As many as fifty thousand men and women—no accurate count
is possible—were jammed into Abu Ghraib at one time, in
twelve-by-twelve-foot cells that were little more than human holding
pits.
In
the looting that followed the regime’s collapse, last April,
the huge prison complex, by then deserted, was stripped of everything
that could be removed, including doors, windows, and bricks. The
coalition authorities had the floors tiled, cells cleaned and
repaired, and toilets, showers, and a new medical center added.
Abu Ghraib was now a U.S. military prison. Most of the prisoners,
however—by the fall there were several thousand, including
women and teen-agers—were civilians, many of whom had been
picked up in random military sweeps and at highway checkpoints.
They fell into three loosely defined categories: common criminals;
security detainees suspected of “crimes against the coalition”;
and a small number of suspected “high-value” leaders
of the insurgency against the coalition forces.
Last June, Janis Karpinski, an Army reserve brigadier
general, was named commander of the 800th Military Police Brigade
and put in charge of military prisons in Iraq.
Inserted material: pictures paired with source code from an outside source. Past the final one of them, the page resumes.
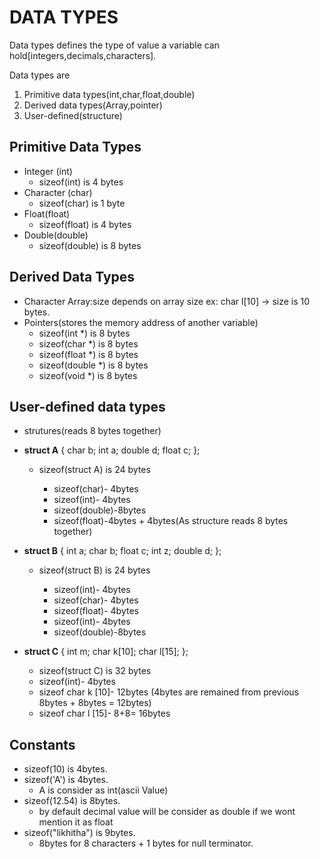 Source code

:# DATA TYPES

Data types defines the type of value a variable can hold[integers,decimals,characters].

Data types are 
1. Primitive data types(int,char,float,double)
2. Derived data types(Array,pointer)
3. User-defined(structure)


## Primitive Data Types 
 

+ Integer (int)
  * sizeof(int) is 4 bytes
+ Character (char)
  * sizeof(char) is 1 byte
+ Float(float)
  * sizeof(float) is 4 bytes
+ Double(double)
  * sizeof(double) is 8 bytes

## Derived Data Types

+ Character Array:size depends on array size
ex: char l[10] -> size is 10 bytes. 
+ Pointers(stores the memory address of another variable)
  * sizeof(int *) is 8 bytes
  * sizeof(char *) is 8 bytes
  * sizeof(float *) is 8 bytes
  * sizeof(double *) is 8 bytes
  * sizeof(void *) is 8 bytes 
  
## User-defined data types

+ strutures(reads 8 bytes together)

+ **struct A**
{
    char b;
    int a;
    double d;
    float c;
};
  + sizeof(struct A) is 24 bytes
  
    * sizeof(char)- 4bytes 
    * sizeof(int)- 4bytes
    * sizeof(double)-8bytes
    * sizeof(float)-4bytes + 4bytes(As structure reads 8 bytes together)
  
+ **struct B**
{
    int a;
    char b;
    float c;
    int z;
    double d;
};
  + sizeof(struct B) is 24 bytes
  
     * sizeof(int)- 4bytes
     * sizeof(char)- 4bytes
     * sizeof(float)- 4bytes
     * sizeof(int)- 4bytes
     * sizeof(double)-8bytes
     
+ **struct C**
{
    int m;
    char k[10];
    char l[15];
};
     + sizeof(struct C) is 32 bytes
     * sizeof(int)- 4bytes
     * sizeof char k [10]- 12bytes (4bytes are remained from previous 8bytes + 8bytes = 12bytes) 
     * sizeof char l [15]- 8+8= 16bytes
    

## Constants

* sizeof(10) is 4bytes.
* sizeof('A') is 4bytes.
  + A is consider as int(ascii Value)
* sizeof(12.54) is 8bytes.
  + by default decimal value will be consider as double if we wont mention it as float
* sizeof("likhitha") is 9bytes.
  + 8bytes for 8 characters +  1 bytes for null terminator.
General Karpinski,
the only female commander in the war zone, was an experienced
operations and intelligence officer who had served with the Special
Forces and in the 1991 Gulf War, but she had never run a prison
system. Now she was in charge of three large jails, eight battalions,
and thirty-four hundred Army reservists, most of whom, like her,
had no training in handling prisoners.
General Karpinski, who had wanted to be a soldier
since she was five, is a business consultant in civilian life,
and was enthusiastic about her new job. In an interview last December
with the St. Petersburg Times, she said that, for many of the
Iraqi inmates at Abu Ghraib, “living conditions now are
better in prison than at home. At one point we were concerned
that they wouldn’t want to leave.”
A month later, General Karpinski was formally
admonished and quietly suspended, and a major investigation into
the Army’s prison system, authorized by Lieutenant General
Ricardo S. Sanchez, the senior commander in Iraq, was under way.
A fifty-three-page report, obtained by The New Yorker, written
by Major General Antonio M. Taguba and not meant for public release,
was completed in late February. Its conclusions about the institutional
failures of the Army prison system were devastating. Specifically,
Taguba found that between October and December of 2003 there were
numerous instances of “sadistic, blatant, and wanton criminal
abuses” at Abu Ghraib. This systematic and illegal abuse
of detainees, Taguba reported, was perpetrated by soldiers of
the 372nd Military Police Company, and also by members of the
American intelligence community. (The 372nd was attached to the
320th M.P. Battalion, which reported to Karpinski’s brigade
headquarters.) Taguba’s report listed some of the wrongdoing:
Breaking
chemical lights and pouring the phosphoric liquid on detainees;
pouring cold water on naked detainees; beating detainees with
a broom handle and a chair; threatening male detainees with rape;
allowing a military police guard to stitch the wound of a detainee
who was injured after being slammed against the wall in his cell;
sodomizing a detainee with a chemical light and perhaps a broom
stick, and using military working dogs to frighten and intimidate
detainees with threats of attack, and in one instance actually
biting a detainee.
There was stunning evidence to support the allegations,
Taguba added—“detailed witness statements and the
discovery of extremely graphic photographic evidence.” Photographs
and videos taken by the soldiers as the abuses were happening
were not included in his report, Taguba said, because of their
“extremely sensitive nature.”
The photographs—several of which were broadcast
on CBS’s “60 Minutes 2” last week—show
leering G.I.s taunting naked Iraqi prisoners who are forced to
assume humiliating poses. Six suspects—Staff Sergeant Ivan
L. Frederick II, known as Chip, who was the senior enlisted man;
Specialist Charles A. Graner; Sergeant Javal Davis; Specialist
Megan Ambuhl; Specialist Sabrina Harman; and Private Jeremy Sivits—are
now facing prosecution in Iraq, on charges that include conspiracy,
dereliction of duty, cruelty toward prisoners, maltreatment, assault,
and indecent acts. A seventh suspect, Private Lynndie England,
was reassigned to Fort Bragg, North Carolina, after becoming pregnant.
The photographs tell it all. In one, Private
England, a cigarette dangling from her mouth, is giving a jaunty
thumbs-up sign and pointing at the genitals of a young Iraqi,
who is naked except for a sandbag over his head, as he masturbates.
Three other hooded and naked Iraqi prisoners are shown, hands
reflexively crossed over their genitals. A fifth prisoner has
his hands at his sides. In another, England stands arm in arm
with Specialist Graner; both are grinning and giving the thumbs-up
behind a cluster of perhaps seven naked Iraqis, knees bent, piled
clumsily on top of each other in a pyramid. There is another photograph
of a cluster of naked prisoners, again piled in a pyramid. Near
them stands Graner, smiling, his arms crossed; a woman soldier
stands in front of him, bending over, and she, too, is smiling.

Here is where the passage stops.